Problem to solve →
A word-for-word copy of the data, pictures excluded, is what this task asks for.

(Records supplied)

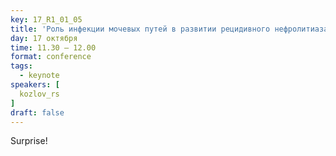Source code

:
 ```yaml
---
key: 17_R1_01_05
title: 'Роль инфекции мочевых путей в развитии рецидивного нефролитиаза'
day: 17 октября
time: 11.30 – 12.00
format: conference
tags:
  - keynote
speakers: [
  kozlov_rs
]
draft: false
---
```

Surprise!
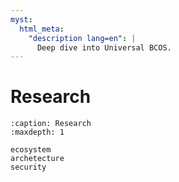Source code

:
 ```yaml
---
myst:
  html_meta:
    "description lang=en": |
      Deep dive into Universal BCOS.
---
```


# Research

```{toctree}
:caption: Research
:maxdepth: 1

ecosystem
archetecture
security
```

(End Records supplied)

Written response →
Source code

:
 ```yaml
---
key: 17_R1_01_05
title: 'Роль инфекции мочевых путей в развитии рецидивного нефролитиаза'
day: 17 октября
time: 11.30 – 12.00
format: conference
tags:
  - keynote
speakers: [
  kozlov_rs
]
draft: false
---
```

Surprise!
Source code

:
 ```yaml
---
myst:
  html_meta:
    "description lang=en": |
      Deep dive into Universal BCOS.
---
```


# Research

```{toctree}
:caption: Research
:maxdepth: 1

ecosystem
archetecture
security
```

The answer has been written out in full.